Dataset items:
-- Opening Marker --

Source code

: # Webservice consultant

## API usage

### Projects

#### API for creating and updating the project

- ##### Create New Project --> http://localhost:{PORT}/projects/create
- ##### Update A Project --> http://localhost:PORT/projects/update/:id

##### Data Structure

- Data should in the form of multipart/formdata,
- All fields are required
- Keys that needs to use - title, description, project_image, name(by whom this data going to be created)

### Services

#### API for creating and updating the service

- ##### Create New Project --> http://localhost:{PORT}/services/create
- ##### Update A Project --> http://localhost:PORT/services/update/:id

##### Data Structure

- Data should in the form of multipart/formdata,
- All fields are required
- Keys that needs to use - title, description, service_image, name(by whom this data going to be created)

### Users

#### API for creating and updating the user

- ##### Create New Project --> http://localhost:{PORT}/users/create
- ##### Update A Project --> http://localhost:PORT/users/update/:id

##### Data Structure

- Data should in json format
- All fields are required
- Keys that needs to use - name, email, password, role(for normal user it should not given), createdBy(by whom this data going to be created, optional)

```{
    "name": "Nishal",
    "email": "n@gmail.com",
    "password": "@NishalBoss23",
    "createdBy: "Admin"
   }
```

-- Closing Marker --

Task directions – Go over the entries above and tally the lines holding "password"; please answer with the number alone.

Solved problem – 2